We basically had the town to ourselves considering mid-March is still considered the off-season on the island. This meant that an open cafe was hard to come by and questions about cliff-jumping were met by statements of "you can't swim, it's too cold." This also meant that we got free dessert at every restaurant and were free to roam the streets that would be wall-to-wall with people in a matter of weeks.
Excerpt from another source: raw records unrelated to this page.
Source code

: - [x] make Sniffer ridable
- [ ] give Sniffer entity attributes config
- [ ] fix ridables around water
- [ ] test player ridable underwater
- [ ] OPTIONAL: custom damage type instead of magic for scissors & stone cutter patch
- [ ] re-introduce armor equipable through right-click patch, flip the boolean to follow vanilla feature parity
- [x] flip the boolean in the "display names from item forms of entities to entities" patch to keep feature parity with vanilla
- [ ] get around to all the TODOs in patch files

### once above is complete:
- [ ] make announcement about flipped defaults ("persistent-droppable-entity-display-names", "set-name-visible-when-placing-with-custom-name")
On our last day in Santorini we were gifted with weather than San Diego would be jealous of. We made our way down the 600 steps to the Old Port in Fira for a swim that we had promised ourselves we would complete before we left. After half an hour after sitting on the dock trying to convince ourselves to get in and a seven year old Greek girl trying to convince us not to, Melissa and I jumped in. It wasn't a cliff, but it was a 6 foot dock and it wasn't warm water but it was the Mediterranean. And it was Melissa and I screaming at Lauren and lying, saying it wasn't cold at all until she finally joined us. After 20 minutes of salty splashing, we rejoined our little Greek friend on the dock and decided to wait for the cable car rather than hike back up the 600 steps. After advising us that the cable car only comes every 30 minutes, the little girl's older brother Antonis invited us inside his shop for some Greek coffee (aka Greek mud) and conversation that lasted 5 minutes too long and caused us to miss the cable car a second time. So the steps we took.
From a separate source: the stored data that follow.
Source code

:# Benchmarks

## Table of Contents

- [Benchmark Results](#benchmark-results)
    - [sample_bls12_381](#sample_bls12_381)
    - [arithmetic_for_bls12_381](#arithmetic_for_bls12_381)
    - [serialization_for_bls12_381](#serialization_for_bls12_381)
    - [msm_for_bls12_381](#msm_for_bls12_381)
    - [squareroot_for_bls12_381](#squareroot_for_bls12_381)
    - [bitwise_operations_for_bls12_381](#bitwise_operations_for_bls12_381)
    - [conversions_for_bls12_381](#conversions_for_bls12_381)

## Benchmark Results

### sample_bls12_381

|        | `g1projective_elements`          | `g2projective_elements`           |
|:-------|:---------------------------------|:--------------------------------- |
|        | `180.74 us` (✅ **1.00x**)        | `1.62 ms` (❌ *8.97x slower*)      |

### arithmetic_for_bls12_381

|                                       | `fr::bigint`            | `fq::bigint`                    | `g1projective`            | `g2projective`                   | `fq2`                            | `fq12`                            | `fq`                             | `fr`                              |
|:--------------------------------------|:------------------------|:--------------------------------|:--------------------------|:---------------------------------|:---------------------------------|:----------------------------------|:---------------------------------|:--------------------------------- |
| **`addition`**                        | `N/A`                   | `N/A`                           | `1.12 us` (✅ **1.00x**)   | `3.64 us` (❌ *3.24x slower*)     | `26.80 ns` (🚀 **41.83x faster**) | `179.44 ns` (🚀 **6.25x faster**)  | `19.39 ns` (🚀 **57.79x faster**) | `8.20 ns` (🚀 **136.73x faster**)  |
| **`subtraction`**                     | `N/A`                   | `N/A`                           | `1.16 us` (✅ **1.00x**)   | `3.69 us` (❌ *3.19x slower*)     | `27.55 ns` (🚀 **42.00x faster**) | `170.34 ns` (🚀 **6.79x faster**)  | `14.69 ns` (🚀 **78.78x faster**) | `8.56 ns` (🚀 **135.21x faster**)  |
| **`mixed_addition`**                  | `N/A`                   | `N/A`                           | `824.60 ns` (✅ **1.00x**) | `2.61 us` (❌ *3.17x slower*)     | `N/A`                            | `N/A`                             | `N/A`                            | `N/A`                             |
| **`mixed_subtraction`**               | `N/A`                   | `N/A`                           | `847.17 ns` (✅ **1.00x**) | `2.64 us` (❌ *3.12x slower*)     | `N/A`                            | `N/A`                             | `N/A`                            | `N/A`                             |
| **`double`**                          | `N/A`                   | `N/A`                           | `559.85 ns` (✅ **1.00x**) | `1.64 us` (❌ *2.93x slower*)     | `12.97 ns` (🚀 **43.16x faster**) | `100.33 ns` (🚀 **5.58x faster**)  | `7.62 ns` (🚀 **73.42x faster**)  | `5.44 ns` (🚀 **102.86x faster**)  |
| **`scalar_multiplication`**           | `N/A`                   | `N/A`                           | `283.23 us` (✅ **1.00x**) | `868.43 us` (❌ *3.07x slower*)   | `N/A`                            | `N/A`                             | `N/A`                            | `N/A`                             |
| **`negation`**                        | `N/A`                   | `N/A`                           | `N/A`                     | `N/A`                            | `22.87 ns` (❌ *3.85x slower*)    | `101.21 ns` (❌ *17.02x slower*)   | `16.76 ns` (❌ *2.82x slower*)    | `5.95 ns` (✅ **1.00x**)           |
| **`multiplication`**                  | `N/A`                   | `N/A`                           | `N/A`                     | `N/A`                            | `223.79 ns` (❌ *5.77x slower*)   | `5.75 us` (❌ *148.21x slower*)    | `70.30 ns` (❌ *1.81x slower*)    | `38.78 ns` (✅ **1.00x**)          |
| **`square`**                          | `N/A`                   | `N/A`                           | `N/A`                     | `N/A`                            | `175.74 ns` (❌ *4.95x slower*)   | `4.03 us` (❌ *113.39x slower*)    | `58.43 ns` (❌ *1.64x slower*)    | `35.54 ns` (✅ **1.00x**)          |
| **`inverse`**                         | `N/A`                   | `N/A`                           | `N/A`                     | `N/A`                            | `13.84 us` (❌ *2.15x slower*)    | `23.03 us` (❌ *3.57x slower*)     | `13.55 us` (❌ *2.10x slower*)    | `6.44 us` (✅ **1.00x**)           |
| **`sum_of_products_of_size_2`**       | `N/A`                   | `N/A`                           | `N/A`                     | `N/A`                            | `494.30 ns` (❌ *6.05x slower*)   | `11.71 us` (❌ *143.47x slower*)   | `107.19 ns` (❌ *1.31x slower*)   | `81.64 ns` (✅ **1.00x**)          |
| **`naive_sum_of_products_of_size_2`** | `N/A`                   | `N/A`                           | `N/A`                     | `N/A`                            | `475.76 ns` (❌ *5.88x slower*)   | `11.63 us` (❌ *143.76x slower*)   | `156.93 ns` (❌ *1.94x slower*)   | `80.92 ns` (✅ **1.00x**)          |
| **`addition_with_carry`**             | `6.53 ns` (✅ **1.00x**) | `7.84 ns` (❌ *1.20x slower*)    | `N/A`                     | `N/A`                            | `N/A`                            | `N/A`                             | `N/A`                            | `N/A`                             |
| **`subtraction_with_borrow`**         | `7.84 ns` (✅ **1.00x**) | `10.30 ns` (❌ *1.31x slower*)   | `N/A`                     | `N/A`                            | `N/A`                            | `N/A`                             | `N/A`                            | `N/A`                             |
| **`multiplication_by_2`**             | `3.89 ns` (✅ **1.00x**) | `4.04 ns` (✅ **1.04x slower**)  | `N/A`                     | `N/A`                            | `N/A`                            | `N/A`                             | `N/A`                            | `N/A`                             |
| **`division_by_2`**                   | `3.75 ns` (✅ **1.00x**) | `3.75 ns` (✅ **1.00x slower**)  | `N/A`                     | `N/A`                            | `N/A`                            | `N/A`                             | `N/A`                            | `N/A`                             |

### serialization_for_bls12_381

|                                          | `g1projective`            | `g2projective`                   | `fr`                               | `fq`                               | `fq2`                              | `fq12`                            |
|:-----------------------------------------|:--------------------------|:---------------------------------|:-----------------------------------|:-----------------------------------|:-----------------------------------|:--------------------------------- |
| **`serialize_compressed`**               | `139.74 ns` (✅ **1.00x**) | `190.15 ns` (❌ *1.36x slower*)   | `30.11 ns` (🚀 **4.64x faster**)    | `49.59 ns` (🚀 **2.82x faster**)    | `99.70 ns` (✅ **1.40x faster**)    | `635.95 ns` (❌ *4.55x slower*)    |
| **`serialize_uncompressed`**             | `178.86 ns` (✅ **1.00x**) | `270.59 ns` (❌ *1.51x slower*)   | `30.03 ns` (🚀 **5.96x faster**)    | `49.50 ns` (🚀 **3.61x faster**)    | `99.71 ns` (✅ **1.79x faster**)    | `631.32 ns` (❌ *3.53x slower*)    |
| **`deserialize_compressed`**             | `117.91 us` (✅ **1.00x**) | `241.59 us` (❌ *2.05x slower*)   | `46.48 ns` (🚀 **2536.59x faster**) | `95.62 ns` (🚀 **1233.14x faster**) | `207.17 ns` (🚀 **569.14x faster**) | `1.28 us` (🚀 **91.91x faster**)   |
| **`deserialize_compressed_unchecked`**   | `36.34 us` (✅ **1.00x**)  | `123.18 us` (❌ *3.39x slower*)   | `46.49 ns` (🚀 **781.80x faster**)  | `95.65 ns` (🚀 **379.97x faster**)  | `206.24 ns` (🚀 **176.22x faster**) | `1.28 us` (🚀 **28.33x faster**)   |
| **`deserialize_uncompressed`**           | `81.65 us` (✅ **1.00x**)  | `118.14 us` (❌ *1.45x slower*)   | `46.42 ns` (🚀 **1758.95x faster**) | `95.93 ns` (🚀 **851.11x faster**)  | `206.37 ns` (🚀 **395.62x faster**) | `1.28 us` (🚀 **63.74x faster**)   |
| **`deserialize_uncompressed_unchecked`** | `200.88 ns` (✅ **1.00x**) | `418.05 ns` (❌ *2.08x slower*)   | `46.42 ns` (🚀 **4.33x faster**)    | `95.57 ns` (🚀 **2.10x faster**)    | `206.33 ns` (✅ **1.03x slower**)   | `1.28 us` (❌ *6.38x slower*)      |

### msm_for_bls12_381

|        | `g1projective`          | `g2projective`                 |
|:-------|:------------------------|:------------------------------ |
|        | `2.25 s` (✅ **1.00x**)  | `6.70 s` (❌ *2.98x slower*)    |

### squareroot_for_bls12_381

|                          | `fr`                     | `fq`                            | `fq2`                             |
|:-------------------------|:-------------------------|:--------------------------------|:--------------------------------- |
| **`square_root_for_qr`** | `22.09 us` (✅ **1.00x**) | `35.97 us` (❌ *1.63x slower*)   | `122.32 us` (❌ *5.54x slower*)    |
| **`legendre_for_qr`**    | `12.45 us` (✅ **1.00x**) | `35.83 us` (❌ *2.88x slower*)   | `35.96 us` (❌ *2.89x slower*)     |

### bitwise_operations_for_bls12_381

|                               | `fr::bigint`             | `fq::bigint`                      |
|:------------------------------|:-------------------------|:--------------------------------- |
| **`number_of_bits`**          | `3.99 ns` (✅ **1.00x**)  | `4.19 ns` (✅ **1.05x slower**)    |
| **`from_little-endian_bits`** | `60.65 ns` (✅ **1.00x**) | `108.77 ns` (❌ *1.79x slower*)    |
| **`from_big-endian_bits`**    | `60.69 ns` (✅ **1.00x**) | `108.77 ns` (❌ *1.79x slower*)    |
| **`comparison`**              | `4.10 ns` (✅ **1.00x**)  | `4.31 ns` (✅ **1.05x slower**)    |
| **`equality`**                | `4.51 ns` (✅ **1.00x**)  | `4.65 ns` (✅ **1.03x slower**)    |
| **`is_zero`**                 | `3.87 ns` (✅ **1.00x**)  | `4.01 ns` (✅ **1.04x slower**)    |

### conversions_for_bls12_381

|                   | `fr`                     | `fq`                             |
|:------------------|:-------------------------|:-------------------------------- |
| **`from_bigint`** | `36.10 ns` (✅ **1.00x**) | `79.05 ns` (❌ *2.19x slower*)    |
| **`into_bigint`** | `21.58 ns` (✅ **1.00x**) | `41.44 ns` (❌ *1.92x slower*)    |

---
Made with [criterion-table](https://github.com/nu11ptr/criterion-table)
By the end of my trip I found myself planning on when I could possibly come back. Santorini is still at the top of my list.




Sunday, March 27, 2011

two sugars and a dream

Melissa, Lauren and I bought our tickets for Spring Break a week and a half ahead of time. The most money efficient way to travel? No. Adventurous? Yes. I think we spent the remainder of that time waiting for our trip by jumping on beds and telling everyone we knew where we were going. We paid for the bragging rights, after all.
Going along with the adventure theme, there were a lot of unexpected occurrences throughout our trip. We didn't expect the snow. We didn't expect the Spice Girls references. We didn't expect the sink to be in the shower. One of the better surprises of the trip was a nighttime layover in Rome where Kat Vochoska gave us a professional tour of the city we basically had to ourselves. We tossed out coins in the Trevi Fountain, ate a pricey crepe and spent the better part of four early morning hours walking the cobblestones of Rome. Rome one night, Istanbul the next.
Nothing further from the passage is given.